In-universe information
- Title: Sergeant
- Occupation: Police detective
- Affiliation: NYPD
- Spouse: Bernice
- Children: Mike (foster son) Diane (foster daughter) Victor (foster son) Jilly (foster daughter) Loomis (foster son)
- Nationality: American

= Phil Fish (character) =

Detective Philip K. "Phil" Fish is a fictional NYPD detective in the TV series Barney Miller and later in the spin off series Fish. He was played by Abe Vigoda. He was a series regular for the first three seasons and, after that, a recurring character, appearing in 63 out of 171 episodes of the show.

Fish was an unusual character for a television detective: aged, grumpy, and suffering from a variety of maladies for which he constantly needs medication. His most recurring malady was inflamed hemorrhoids, for which he would bring a donut cushion to his desk chair.
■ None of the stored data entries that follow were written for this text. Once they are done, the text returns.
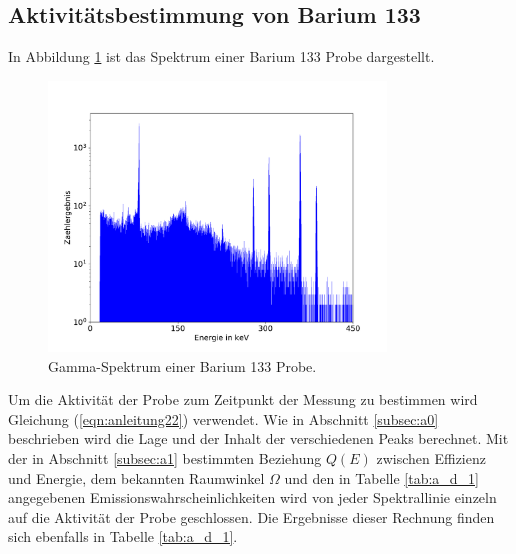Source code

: \subsection{Aktivitätsbestimmung von Barium 133}
\label{subsec:a3}
In Abbildung \ref{fig:Spektrum_Barium} ist das Spektrum einer Barium 133 Probe dargestellt.
\begin{figure}
\centering
\includegraphics[width=0.8\textwidth]{python/plots/spec3.pdf}
\caption{Gamma-Spektrum einer Barium 133 Probe.}
\label{fig:Spektrum_Barium}
\end{figure}
Um die Aktivität der Probe zum Zeitpunkt der Messung zu bestimmen wird Gleichung (\ref{eqn:anleitung22}) verwendet.
Wie in Abschnitt \ref{subsec:a0} beschrieben wird die Lage und der Inhalt der verschiedenen Peaks berechnet.
Mit der in Abschnitt \ref{subsec:a1} bestimmten Beziehung $Q(E)$ zwischen Effizienz und Energie, dem bekannten Raumwinkel $\Omega$ und den in Tabelle \ref{tab:a_d_1} angegebenen Emissionswahrscheinlichkeiten wird von jeder Spektrallinie einzeln auf die Aktivität der Probe geschlossen.
Die Ergebnisse dieser Rechnung finden sich ebenfalls in Tabelle \ref{tab:a_d_1}.
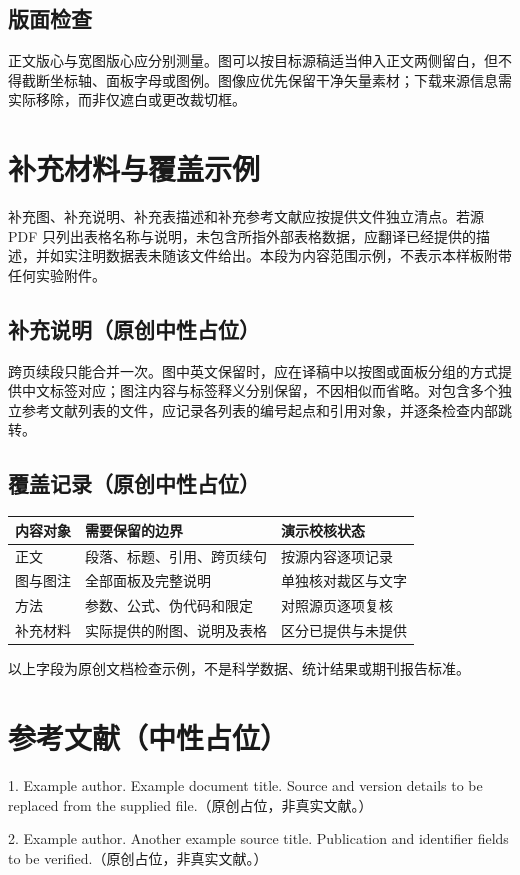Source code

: \documentclass[UTF8,fontset=none,scheme=plain]{ctexart}
\begin{document}
\subsection*{版面检查}
正文版心与宽图版心应分别测量。图可以按目标源稿适当伸入正文两侧留白，但不得截断坐标轴、面板字母或图例。图像应优先保留干净矢量素材；下载来源信息需实际移除，而非仅遮白或更改裁切框。

\clearpage
\section*{补充材料与覆盖示例}
补充图、补充说明、补充表描述和补充参考文献应按提供文件独立清点。若源 PDF 只列出表格名称与说明，未包含所指外部表格数据，应翻译已经提供的描述，并如实注明数据表未随该文件给出。本段为内容范围示例，不表示本样板附带任何实验附件。

\subsection*{补充说明（原创中性占位）}
跨页续段只能合并一次。图中英文保留时，应在译稿中以按图或面板分组的方式提供中文标签对应；图注内容与标签释义分别保留，不因相似而省略。对包含多个独立参考文献列表的文件，应记录各列表的编号起点和引用对象，并逐条检查内部跳转。

\subsection*{覆盖记录（原创中性占位）}
\begin{tabular}{@{}p{}p{}p{}@{}}
\toprule
内容对象 & 需要保留的边界 & 演示校核状态\\\midrule
正文 & 段落、标题、引用、跨页续句 & 按源内容逐项记录\\[4bp]
图与图注 & 全部面板及完整说明 & 单独核对裁区与文字\\[4bp]
方法 & 参数、公式、伪代码和限定 & 对照源页逐项复核\\[4bp]
补充材料 & 实际提供的附图、说明及表格 & 区分已提供与未提供\\[4bp]
\bottomrule
\end{tabular}
\par\smallskip
以上字段为原创文档检查示例，不是科学数据、统计结果或期刊报告标准。

\section*{参考文献（中性占位）}
{\fontsize{8.3bp}{11.3bp}\selectfont
\hypertarget{preprint-ref:1}{}1. Example author. Example document title. Source and version details to be replaced from the supplied file.（原创占位，非真实文献。）\par
\hypertarget{preprint-ref:2}{}2. Example author. Another example source title. Publication and identifier fields to be verified.（原创占位，非真实文献。）\par}
\end{document}
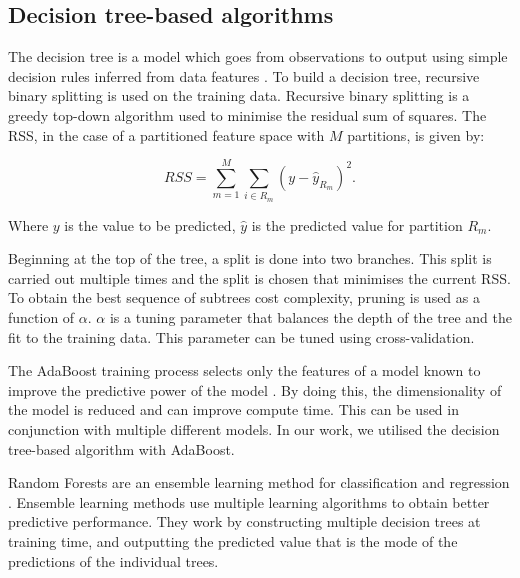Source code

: %



\subsection{Decision tree-based algorithms}

The decision tree is a model which goes from observations to output using simple decision rules inferred from data features \cite{Quinlan}. To build a decision tree, recursive binary splitting is used on the training data. Recursive binary splitting is a greedy top-down algorithm used to minimise the residual sum of squares. The RSS, in the case of a partitioned feature space with $M$ partitions, is given by:

\begin{equation}
RSS=\sum^M_{m=1}\sum_{i\in R_m}(y-\hat{y}_{R_m})^2.
\end{equation}

\noindent Where $y$ is the value to be predicted, $\hat{y}$ is the predicted value for partition $R_m$.



Beginning at the top of the tree, a split is done into two branches. This split is carried out multiple times and the split is chosen that minimises the current RSS. To obtain the best sequence of subtrees cost complexity, pruning is used as a function of $\alpha$. $\alpha$ is a tuning parameter that balances the depth of the tree and the fit to the training data. This parameter can be tuned using cross-validation.


The AdaBoost training process selects only the features of a model known to improve the predictive power of the model \cite{Freund1997}. By doing this, the dimensionality of the model is reduced and can improve compute time. This can be used in conjunction with multiple different models. In our work, we utilised the decision tree-based algorithm with AdaBoost.


Random Forests are an ensemble learning method for classification and regression \cite{Breiman2001}. Ensemble learning methods use multiple learning algorithms to obtain better predictive performance. They work by constructing multiple decision trees at training time, and outputting the predicted value that is the mode of the predictions of the individual trees.

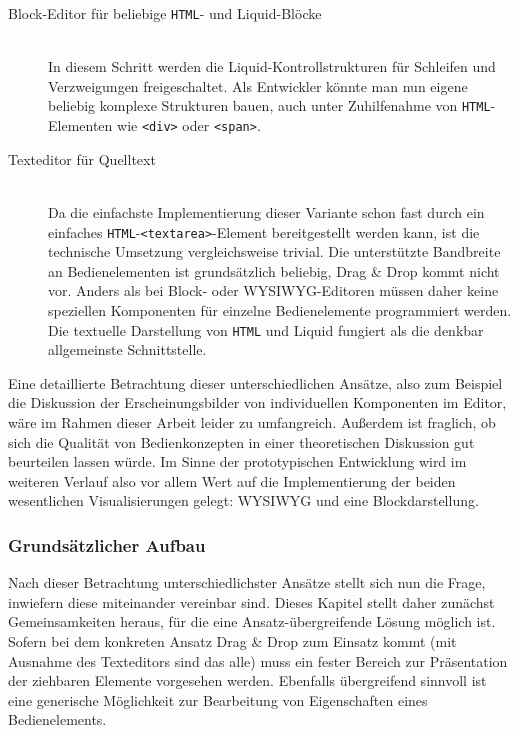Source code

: \begin{description}
\item[ Block-Editor für beliebige \texttt{HTML}- und Liquid-Blöcke] \hfill \\
  In diesem Schritt werden die Liquid-Kontrollstrukturen für Schleifen und Verzweigungen freigeschaltet. Als Entwickler könnte man nun eigene beliebig komplexe Strukturen bauen, auch unter Zuhilfenahme von \texttt{HTML}-Elementen wie \texttt{<div>} oder \texttt{<span>}.
  
\item[ Texteditor für Quelltext] \hfill \\
  Da die einfachste Implementierung dieser Variante schon fast durch ein einfaches \texttt{HTML}-\texttt{<textarea>}-Element bereitgestellt werden kann, ist die technische Umsetzung vergleichsweise trivial. Die unterstützte Bandbreite an Bedienelementen ist grundsätzlich beliebig, Drag \& Drop kommt nicht vor. Anders als bei Block- oder WYSIWYG-Editoren müssen daher keine speziellen Komponenten für einzelne Bedienelemente programmiert werden. Die textuelle Darstellung von \texttt{HTML} und Liquid fungiert als die denkbar allgemeinste Schnittstelle.  
\end{description}

Eine detaillierte Betrachtung dieser unterschiedlichen Ansätze, also zum Beispiel die Diskussion der Erscheinungsbilder von individuellen Komponenten im Editor, wäre im Rahmen dieser Arbeit leider zu umfangreich. Außerdem ist fraglich, ob sich die Qualität von Bedienkonzepten in einer theoretischen Diskussion gut beurteilen lassen würde. Im Sinne der prototypischen Entwicklung wird im weiteren Verlauf also vor allem Wert auf die Implementierung der beiden wesentlichen Visualisierungen gelegt: WYSIWYG und eine Blockdarstellung.

\subsubsection{Grundsätzlicher Aufbau}
\label{sec:design-ui-editor}

Nach dieser Betrachtung unterschiedlichster Ansätze stellt sich nun die Frage, inwiefern diese miteinander vereinbar sind. Dieses Kapitel stellt daher zunächst Gemeinsamkeiten heraus, für die eine Ansatz-übergreifende Lösung möglich ist. Sofern bei dem konkreten Ansatz Drag \& Drop zum Einsatz kommt (mit Ausnahme des Texteditors sind das alle) muss ein fester Bereich zur Präsentation der ziehbaren Elemente vorgesehen werden. Ebenfalls übergreifend sinnvoll ist eine generische Möglichkeit zur Bearbeitung von Eigenschaften eines Bedienelements.

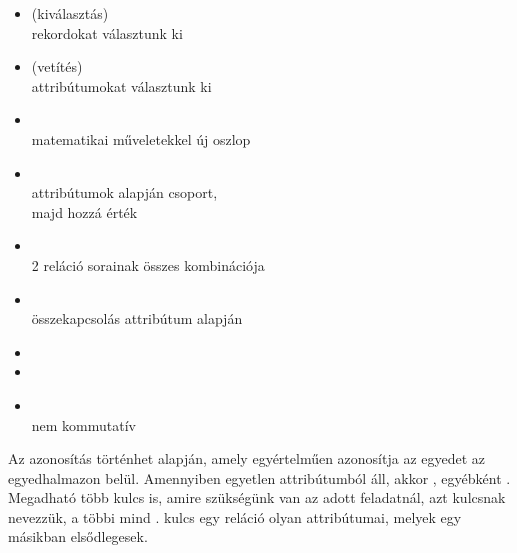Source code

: \documentclass[main.tex]{subfiles}
\begin{document}
  \begin{minipage}[t]{0.5\textwidth}
    \begin{itemize}
      \item {} (kiválasztás) \\
      \tabto{5mm} rekordokat választunk ki
      
      \item {} (vetítés) \\
      \tabto{5mm} attribútumokat választunk ki

      \item {} \\
      \tabto{5mm} matematikai műveletekkel új oszlop

      \item {} \\
      \tabto{5mm} attribútumok alapján csoport, \\
      \tabto{5mm} majd hozzá érték
    \end{itemize}
  \end{minipage}\hfill
  \begin{minipage}[t]{0.5\textwidth}
    \begin{itemize}
      \item {} \\
      \tabto{5mm} 2 reláció sorainak összes kombinációja

      \item {} \\
      \tabto{5mm} összekapcsolás attribútum alapján

      \item {}

      \item {}

      \item {} \\
      \tabto{5mm} nem kommutatív
    \end{itemize}
  \end{minipage}

  \vspace{1em}
  Az azonosítás történhet  alapján,
  amely egyértelműen azonosítja az egyedet az egyedhalmazon belül.
  Amennyiben egyetlen attribútumból áll, akkor ,
  egyébként .
  Megadható több kulcs is, amire szükségünk van az adott
  feladatnál, azt  kulcsnak nevezzük,
  a többi mind .  kulcs egy
  reláció olyan attribútumai, melyek egy másikban elsődlegesek.
\end{document}
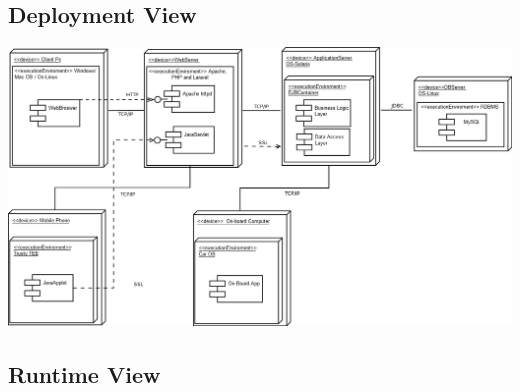 \documentclass{article}
\begin{document}
\begin{flushleft}
\subsection{Deployment View}  %
\vspace{4cm}

\includegraphics[scale=0.3]{deployment} 





\subsection{Runtime View} %


\end{flushleft}
\end{document}

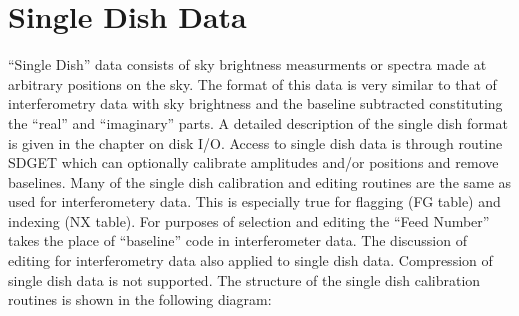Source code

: \section{Single Dish Data}

   ``Single Dish'' data consists of sky brightness measurments or
spectra made at arbitrary positions on the sky.  The format of this
data is very similar to that of interferometry data with sky
brightness and the baseline subtracted constituting the ``real'' and
``imaginary'' parts.  A detailed description of the single dish format
is given in the chapter on disk I/O.  Access to single dish data is
through routine SDGET which can optionally calibrate
amplitudes and/or positions and remove baselines.  Many of the single
dish calibration and editing routines are the same as used for
interferometery data.  This is especially true for flagging (FG
table) and indexing (NX table).  For
purposes of selection and editing the ``Feed Number'' takes the place
of ``baseline'' code in interferometer data.  The discussion of
editing for interferometry data also applied to single dish data.
Compression of single dish data is not supported.  The
structure of the single dish calibration routines is shown in the
following diagram:

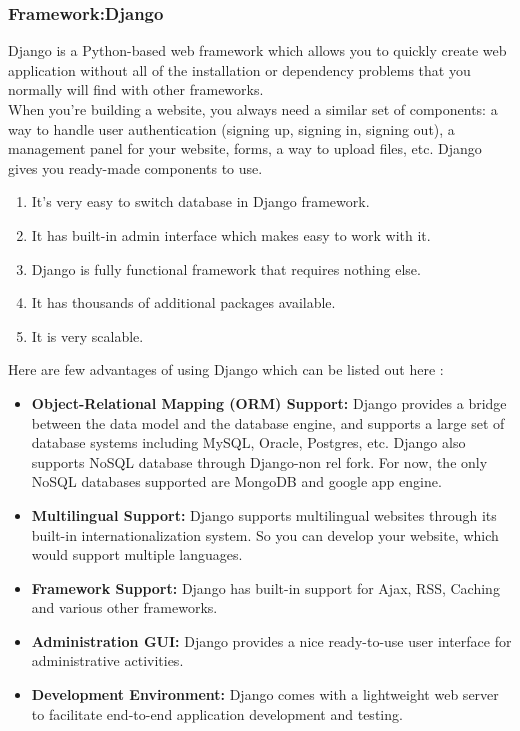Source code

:\documentclass[a4paper, 12pt]{report}
\begin{document}
\subsubsection{Framework:Django}
Django is a Python-based web framework which allows you to quickly create web application without all of the installation or dependency problems that you normally will find with other frameworks.
\\
When you’re building a website, you always need a similar set of components: a way to handle user authentication (signing up, signing in, signing out), a management panel for your website, forms, a way to upload files, etc. Django gives you ready-made components to use.
\begin{enumerate}
\item
It’s very easy to switch database in Django framework.
\item
It has built-in admin interface which makes easy to work with it.
\item
Django is fully functional framework that requires nothing else.
\item
It has thousands of additional packages available.
\item
It is very scalable.
\end{enumerate}
 Here are few advantages of using Django which can be listed out here :
	\begin{itemize}
	\item \textbf{Object-Relational Mapping (ORM) Support:} Django provides a bridge between the data model and the database engine, and supports a large set of database systems including MySQL, Oracle, Postgres, etc. Django also supports NoSQL database through Django-non rel fork. For now, the only NoSQL databases supported are MongoDB and google app engine. 
	\item \textbf{Multilingual Support:}	 Django supports multilingual websites through its built-in internationalization system. So you can develop your website, which would support multiple languages.
	\item \textbf{Framework Support:} Django has built-in support for Ajax, RSS, Caching and various other frameworks.
	\item \textbf{Administration GUI:} Django provides a nice ready-to-use user interface for administrative activities.
	\item \textbf{Development Environment:} Django comes with a lightweight web server to facilitate end-to-end application development and testing.

\end{itemize}
\end{document}
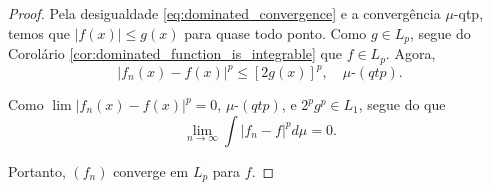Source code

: \begin{proof}
    Pela desigualdade \eqref{eq:dominated_convergence} e a convergência $\mu$-qtp, temos que $|f(x)| \leq g(x)$ para quase todo ponto. Como $g \in L_p$, segue do Corolário \ref{cor:dominated_function_is_integrable} que $f \in L_p$. Agora,
    \begin{equation*}
        |f_n(x) - f(x)|^p \leq [2 g(x)]^p, \quad \mu\text{-}(qtp).
    \end{equation*}
    
    Como $\lim |f_n(x) - f(x)|^p = 0$, \(\mu\text{-}(qtp)\), e $2^p g^p \in L_1$, segue do  que
    \begin{equation*}
        \lim_{n\rightarrow \infty} \int|f_n - f|^p d\mu = 0.
    \end{equation*}

    Portanto, $(f_n)$ converge em $L_p$ para $f$.
\end{proof}
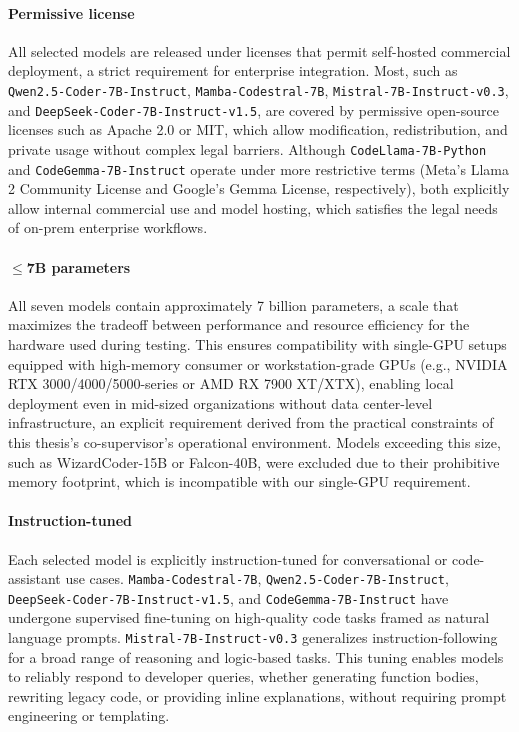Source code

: \paragraph{Permissive license}
All selected models are released under licenses that permit self-hosted commercial deployment, a strict requirement for enterprise integration. Most, such as \texttt{Qwen2.5-Coder-7B-Instruct}, \texttt{Mamba-Codestral-7B}, \texttt{Mistral-7B-Instruct-v0.3}, and \texttt{DeepSeek-Coder-7B-Instruct-v1.5}, are covered by permissive open-source licenses such as Apache 2.0 or MIT, which allow modification, redistribution, and private usage without complex legal barriers. Although \texttt{CodeLlama-7B-Python} and \texttt{CodeGemma-7B-Instruct} operate under more restrictive terms (Meta’s Llama 2 Community License and Google’s Gemma License, respectively), both explicitly allow internal commercial use and model hosting, which satisfies the legal needs of on-prem enterprise workflows.

\paragraph{\(\leq\)7B parameters}
All seven models contain approximately 7 billion parameters, a scale that maximizes the tradeoff between performance and resource efficiency for the hardware used during testing. This ensures compatibility with single-GPU setups equipped with high-memory consumer or workstation-grade GPUs (e.g., NVIDIA RTX 3000/4000/5000-series or AMD RX 7900 XT/XTX), enabling local deployment even in mid-sized organizations without data center-level infrastructure, an explicit requirement derived from the practical constraints of this thesis's co-supervisor’s operational environment. Models exceeding this size, such as WizardCoder-15B or Falcon-40B, were excluded due to their prohibitive memory footprint, which is incompatible with our single-GPU requirement.

\paragraph{Instruction-tuned}
Each selected model is explicitly instruction-tuned for conversational or code-assistant use cases. \texttt{Mamba-Codestral-7B}, \texttt{Qwen2.5-Coder-7B-Instruct}, \texttt{DeepSeek-Coder-7B-Instruct-v1.5}, and \texttt{CodeGemma-7B-Instruct} have undergone supervised fine-tuning on high-quality code tasks framed as natural language prompts. \texttt{Mistral-7B-Instruct-v0.3} generalizes instruction-following for a broad range of reasoning and logic-based tasks. This tuning enables models to reliably respond to developer queries, whether generating function bodies, rewriting legacy code, or providing inline explanations, without requiring prompt engineering or templating.

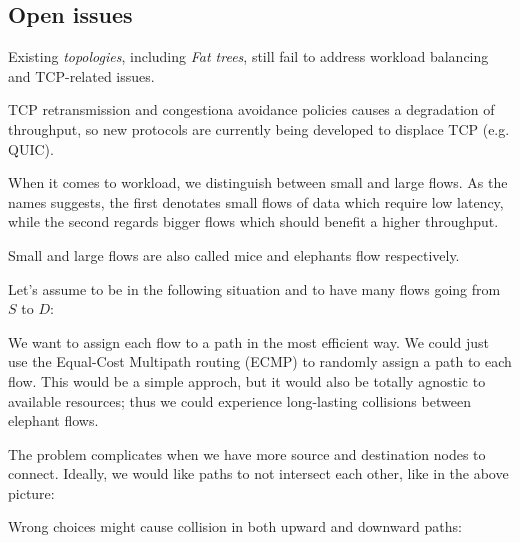 \subsection{Open issues}
Existing \emph{topologies}, including \emph{Fat trees}, still fail to address
workload balancing and TCP-related issues.

\begin{note}
    TCP retransmission and congestiona avoidance policies causes a degradation
    of throughput, so new protocols are currently being developed to displace
    TCP (e.g. QUIC).
\end{note}

\noindent
When it comes to workload, we distinguish between small and large flows. As the
names suggests, the first denotates small flows of data which require low
latency, while the second regards bigger flows which should benefit a higher
throughput.

\begin{note}
    Small and large flows are also called mice and elephants flow respectively.
\end{note}

\begin{eg}
Let's assume to be in the following situation and to have many flows going from
$S$ to $D$:

\begin{figure}[h!]
    \centering
\end{figure}

\noindent
We want to assign each flow to a path in the most efficient way. We could just
use the Equal-Cost Multipath routing (ECMP) to randomly assign a path to each
flow. This would be a simple approch, but it would also be totally agnostic to
available resources; thus we could experience long-lasting collisions between
elephant flows.

\begin{figure}[h!]
    \centering
\end{figure}

\noindent
The problem complicates when we have more source and destination nodes to
connect. Ideally, we would like paths to not intersect each other, like in the
above picture:

\begin{figure}[h!]
    \centering
\end{figure}

\noindent
Wrong choices might cause collision in both upward and downward paths:
\begin{figure}[ht!]
    \centering
    \hspace{1.5cm}
\end{figure}
\end{eg}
Fish's wife was Bernice, played by Florence Stanley, who appeared in six episodes. She would make occasional visits to the squad room. On one occasion, Fish forgot her name during breakfast.

In-universe, he retired at the age of 63 with 38 years of service from the 12th Precinct. The character of Fish became the center of his own series, Fish, in which he and his wife served as foster parents for a number of troubled children, referred to euphemistically as PINS, or "persons in need of supervision".

His successor at the precinct was Det. Arthur P. Dietrich. Fish visited the 12th Precinct twice after his retirement from the force, once shortly afterward in fourth season and again in the 18th episode of the seventh season: "Lady and the Bomb". In that episode, three years after his previous appearance, he revealed that the PINS program had been shut down by the government due to funding cuts (although it was implied he was still in touch with the foster children and attempting to do what he could for them.) This is his last appearance in the Barney Miller universe.